Namun, Eko menilai terdapat risiko lain yang perlu diantisipasi, yaitu pengalihan produk China ke Asia Tenggara, termasuk ke Indonesia yang dapat menekan impor lokal. “Produk-produk China yang tidak bisa masuk ke AS kemungkinan akan membanjiri wilayah Asia Tenggara, termasuk ke Indonesia. Ini menjadi tantangan untuk memperkuat ekonomi domestik kita agar tetap kompetitif,” katanya.
Meski begitu, Eko optimistis bahwa dampak tersebut dapat diminimalisir bila Indonesia memperkuat kemampuan ekonomi domestiknya. “Pada perang dagang pertama, kita juga terkena dampaknya, tapi kita tetap mampu tumbuh di kisaran 5 persen,” tambahnya. Eko menilai Indonesia memiliki peluang besar di sektor investasi. Menurutnya, perang dagang ini menyebabkan investor asing mulai mencari alternatif selain China, dan Indonesia bisa menjadi tujuan mereka.

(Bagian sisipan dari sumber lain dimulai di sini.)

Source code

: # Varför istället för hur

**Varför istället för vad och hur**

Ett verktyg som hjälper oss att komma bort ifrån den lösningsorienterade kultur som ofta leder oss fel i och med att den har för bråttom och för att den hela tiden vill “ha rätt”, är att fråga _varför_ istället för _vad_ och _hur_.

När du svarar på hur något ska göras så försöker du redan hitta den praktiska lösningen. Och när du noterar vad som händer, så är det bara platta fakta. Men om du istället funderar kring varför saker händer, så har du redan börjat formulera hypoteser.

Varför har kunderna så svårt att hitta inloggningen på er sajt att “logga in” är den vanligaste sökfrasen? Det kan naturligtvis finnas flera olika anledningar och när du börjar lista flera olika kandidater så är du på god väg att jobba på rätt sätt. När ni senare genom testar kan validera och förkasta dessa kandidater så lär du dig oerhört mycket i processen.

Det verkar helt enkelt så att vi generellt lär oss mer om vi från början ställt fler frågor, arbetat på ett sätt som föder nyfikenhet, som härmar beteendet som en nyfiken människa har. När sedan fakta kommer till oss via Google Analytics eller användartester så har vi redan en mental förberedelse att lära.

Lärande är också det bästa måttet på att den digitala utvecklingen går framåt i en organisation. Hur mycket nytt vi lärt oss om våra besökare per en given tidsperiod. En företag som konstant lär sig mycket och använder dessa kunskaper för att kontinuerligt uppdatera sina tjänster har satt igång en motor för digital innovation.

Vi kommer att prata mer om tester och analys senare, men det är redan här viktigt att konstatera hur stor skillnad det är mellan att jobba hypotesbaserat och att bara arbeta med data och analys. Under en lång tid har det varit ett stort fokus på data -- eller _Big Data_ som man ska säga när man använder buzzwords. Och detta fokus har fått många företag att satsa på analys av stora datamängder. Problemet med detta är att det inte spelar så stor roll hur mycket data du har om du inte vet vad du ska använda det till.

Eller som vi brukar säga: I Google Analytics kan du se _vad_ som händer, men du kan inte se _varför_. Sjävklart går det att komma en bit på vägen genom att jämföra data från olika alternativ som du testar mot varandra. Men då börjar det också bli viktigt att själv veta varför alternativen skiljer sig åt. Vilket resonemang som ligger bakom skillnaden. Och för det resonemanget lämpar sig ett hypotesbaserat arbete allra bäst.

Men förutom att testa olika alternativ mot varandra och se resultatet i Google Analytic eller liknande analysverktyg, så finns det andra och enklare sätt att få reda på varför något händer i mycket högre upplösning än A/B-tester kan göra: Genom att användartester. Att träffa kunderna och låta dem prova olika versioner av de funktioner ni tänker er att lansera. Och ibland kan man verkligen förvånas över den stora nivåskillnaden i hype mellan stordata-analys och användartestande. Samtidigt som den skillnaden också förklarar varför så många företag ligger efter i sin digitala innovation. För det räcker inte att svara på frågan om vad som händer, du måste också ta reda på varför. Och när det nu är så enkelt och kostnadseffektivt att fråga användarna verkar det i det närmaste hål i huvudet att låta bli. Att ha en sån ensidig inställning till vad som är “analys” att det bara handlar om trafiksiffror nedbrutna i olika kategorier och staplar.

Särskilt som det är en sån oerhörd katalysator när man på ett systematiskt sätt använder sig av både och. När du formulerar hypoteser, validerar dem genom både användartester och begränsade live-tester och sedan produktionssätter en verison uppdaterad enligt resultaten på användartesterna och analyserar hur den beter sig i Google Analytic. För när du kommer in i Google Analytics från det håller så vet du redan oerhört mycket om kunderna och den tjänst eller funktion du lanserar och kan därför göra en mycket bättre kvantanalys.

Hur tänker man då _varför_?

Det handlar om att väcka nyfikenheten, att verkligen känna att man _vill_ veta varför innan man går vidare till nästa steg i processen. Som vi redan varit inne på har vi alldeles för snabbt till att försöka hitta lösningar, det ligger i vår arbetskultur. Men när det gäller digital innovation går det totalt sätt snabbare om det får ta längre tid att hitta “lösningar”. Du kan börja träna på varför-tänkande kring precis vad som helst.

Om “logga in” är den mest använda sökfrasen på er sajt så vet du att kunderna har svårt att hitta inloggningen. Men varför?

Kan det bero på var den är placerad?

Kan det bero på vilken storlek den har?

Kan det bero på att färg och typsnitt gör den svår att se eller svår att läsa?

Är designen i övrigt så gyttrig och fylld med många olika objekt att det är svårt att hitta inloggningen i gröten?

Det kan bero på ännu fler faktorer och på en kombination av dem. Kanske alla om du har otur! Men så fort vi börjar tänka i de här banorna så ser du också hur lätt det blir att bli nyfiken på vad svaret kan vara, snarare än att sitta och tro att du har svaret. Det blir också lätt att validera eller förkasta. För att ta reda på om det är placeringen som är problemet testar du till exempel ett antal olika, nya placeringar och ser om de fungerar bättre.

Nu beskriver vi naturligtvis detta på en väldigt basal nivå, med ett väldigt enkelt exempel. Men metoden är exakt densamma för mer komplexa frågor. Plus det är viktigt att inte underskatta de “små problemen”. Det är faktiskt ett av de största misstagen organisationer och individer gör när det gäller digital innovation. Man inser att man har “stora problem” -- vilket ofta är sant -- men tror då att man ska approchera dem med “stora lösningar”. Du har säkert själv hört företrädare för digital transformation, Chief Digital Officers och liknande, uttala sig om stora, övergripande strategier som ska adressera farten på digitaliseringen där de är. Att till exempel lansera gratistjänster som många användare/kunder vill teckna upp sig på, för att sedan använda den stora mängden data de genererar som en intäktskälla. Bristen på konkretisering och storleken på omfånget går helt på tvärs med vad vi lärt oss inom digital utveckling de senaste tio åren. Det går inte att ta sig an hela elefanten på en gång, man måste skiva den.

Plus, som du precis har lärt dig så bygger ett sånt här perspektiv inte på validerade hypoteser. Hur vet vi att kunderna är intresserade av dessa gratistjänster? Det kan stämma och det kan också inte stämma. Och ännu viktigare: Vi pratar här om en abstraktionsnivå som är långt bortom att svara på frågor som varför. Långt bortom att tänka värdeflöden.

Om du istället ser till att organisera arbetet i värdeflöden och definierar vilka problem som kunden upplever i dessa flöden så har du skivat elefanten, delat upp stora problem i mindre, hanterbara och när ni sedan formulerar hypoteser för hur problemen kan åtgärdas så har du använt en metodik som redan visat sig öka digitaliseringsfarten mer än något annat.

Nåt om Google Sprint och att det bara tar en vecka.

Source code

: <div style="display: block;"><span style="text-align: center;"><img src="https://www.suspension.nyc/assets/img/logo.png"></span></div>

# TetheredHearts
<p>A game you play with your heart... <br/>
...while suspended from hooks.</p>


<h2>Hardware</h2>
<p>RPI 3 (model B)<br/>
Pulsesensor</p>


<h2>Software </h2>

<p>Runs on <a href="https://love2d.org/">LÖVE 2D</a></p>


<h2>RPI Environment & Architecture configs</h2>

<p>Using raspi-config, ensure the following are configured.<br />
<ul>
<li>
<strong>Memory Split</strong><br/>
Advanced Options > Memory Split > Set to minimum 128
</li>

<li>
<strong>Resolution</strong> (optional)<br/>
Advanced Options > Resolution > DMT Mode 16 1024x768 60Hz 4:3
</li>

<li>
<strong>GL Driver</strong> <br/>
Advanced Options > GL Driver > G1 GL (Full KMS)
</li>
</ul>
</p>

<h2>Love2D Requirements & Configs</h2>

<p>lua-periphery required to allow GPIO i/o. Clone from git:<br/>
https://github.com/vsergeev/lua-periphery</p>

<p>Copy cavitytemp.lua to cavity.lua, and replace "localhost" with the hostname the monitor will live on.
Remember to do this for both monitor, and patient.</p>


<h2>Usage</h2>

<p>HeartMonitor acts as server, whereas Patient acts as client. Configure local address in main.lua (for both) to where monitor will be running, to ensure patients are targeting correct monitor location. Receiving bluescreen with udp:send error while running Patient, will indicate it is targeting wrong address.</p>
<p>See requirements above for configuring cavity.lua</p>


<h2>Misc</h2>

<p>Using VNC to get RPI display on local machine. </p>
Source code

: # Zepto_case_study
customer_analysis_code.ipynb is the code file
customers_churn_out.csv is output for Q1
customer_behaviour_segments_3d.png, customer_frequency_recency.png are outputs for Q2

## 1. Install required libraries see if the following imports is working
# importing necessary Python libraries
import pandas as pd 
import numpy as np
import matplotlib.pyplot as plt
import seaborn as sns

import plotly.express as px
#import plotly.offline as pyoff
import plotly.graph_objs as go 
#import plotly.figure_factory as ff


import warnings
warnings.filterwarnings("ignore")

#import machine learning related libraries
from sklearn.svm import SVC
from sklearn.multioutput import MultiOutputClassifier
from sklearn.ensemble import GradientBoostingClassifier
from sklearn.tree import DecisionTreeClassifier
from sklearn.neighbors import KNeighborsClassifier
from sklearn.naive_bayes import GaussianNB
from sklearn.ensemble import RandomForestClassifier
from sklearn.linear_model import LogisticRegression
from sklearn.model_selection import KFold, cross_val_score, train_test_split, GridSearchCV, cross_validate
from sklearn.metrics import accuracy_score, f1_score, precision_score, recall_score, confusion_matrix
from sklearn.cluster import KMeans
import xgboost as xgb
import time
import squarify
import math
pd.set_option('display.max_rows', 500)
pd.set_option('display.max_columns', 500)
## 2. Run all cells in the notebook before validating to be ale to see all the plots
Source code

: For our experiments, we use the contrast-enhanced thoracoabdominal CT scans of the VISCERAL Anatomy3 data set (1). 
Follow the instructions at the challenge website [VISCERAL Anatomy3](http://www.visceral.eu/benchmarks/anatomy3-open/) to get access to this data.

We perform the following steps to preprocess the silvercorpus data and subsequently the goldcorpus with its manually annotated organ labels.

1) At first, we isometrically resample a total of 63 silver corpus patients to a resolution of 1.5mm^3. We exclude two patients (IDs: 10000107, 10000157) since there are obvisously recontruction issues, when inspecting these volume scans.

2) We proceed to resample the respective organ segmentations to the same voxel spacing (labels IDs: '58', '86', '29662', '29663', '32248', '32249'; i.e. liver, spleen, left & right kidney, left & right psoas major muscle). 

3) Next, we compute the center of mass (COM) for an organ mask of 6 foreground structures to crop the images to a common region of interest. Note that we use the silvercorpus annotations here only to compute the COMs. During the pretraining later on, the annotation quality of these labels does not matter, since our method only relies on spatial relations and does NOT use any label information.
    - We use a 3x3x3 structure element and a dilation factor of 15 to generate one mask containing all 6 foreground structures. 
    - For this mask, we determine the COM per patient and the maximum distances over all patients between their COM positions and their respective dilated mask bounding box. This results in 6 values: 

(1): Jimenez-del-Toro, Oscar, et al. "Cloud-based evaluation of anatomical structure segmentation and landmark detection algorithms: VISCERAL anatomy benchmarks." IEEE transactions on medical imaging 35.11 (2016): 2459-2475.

“Ketika Trump terpilih, investor mulai khawatir dengan stabilitas di China. Ini peluang Indonesia sebagai negara besar. Korea Selatan, misalnya, adalah salah satu negara dengan investasi besar di China yang kini mulai mengalihkan investasi ke negara lain, seperti ke Vietnam,” jelas Eko. Namun, Indonesia harus bersaing ketat dengan negara-negara ASEAN seperti Vietnam, yang infrastrukturnya lebih siap. “Tapi sistem demokrasi kita punya daya tawar. Vietnam tidak demokratis, sehingga politiknya berpotensi berubah secara drastis. Investasi di Indonesia lebih menjanjikan dalam jangka panjang karena stabilitas ini,” jelas Eko.
Di tengah tantangan ekonomi yang tidak pasti, Co-Founder Tumbuh Makna, Benny Sufami, menilai justru dinamika global yang akan terjadi dapat mendorong banyak peluang. Ia menyebut bahwa ketidakpastian global akibat skenario kebijakan Trump tentunya perlu disikapi dengan bijak dengan mendorong perencanaan yang strategis, salah satunya melalui diversifikasi portofolio.
“Investor perlu mendiversifikasi aset ke instrumen aset kelas pendapatan tetap atau obligasi. Ini penting untuk menghadapi volatilitas pasar akibat kebijakan proteksionisme,” ujarnya. Menurut Benny, salah satu dampak kebijakan Trump adalah pergeseran rantai pasok global. Hal ini membuka peluang bagi sektor manufaktur dan ekspor Indonesia. “Produksi yang sebelumnya terpusat di China kini mulai berpindah ke negara lain, termasuk Indonesia. Investor bisa fokus pada emiten yang berorientasi ekspor dengan prospek pasar ke Amerika Serikat atau mitra dagang lainnya,” paparnya.
Namun, Benny mengingatkan bahwa kesiapan infrastruktur dan daya saing Indonesia perlu terus ditingkatkan agar peluang ini dapat dimanfaatkan secara optimal. Ia juga menyoroti risiko yang muncul dari penguatan dolar AS, yang dapat berdampak pada nilai tukar rupiah dan sektor berbasis impor.
Selain itu, kebijakan fiskal dan moneter Amerika Serikat diprediksi akan memicu sulitnya mencapai target inflasi 2% di negeri Paman Sam tersebut, yang pada akhirnya bisa mempengaruhi kebijakan suku bunga di Indonesia. “Berkurangnya potensi penurunan suku bunga di dalam negeri menjadi risiko bagi beberapa sektor. Oleh karena itu, investor disarankan untuk mengalokasikan aset pada instrumen pendapatan tetap,” ujar Benny.
Meski menghadapi ketidakpastian global, Benny melihat peluang besar di sektor domestik, terutama di bidang infrastruktur, digitalisasi, dan konsumsi. “Sektor infrastruktur dan digitalisasi memiliki prospek pertumbuhan yang stabil. Ini saat yang tepat bagi investor untuk memanfaatkan momentum reformasi ekonomi domestik,” katanya.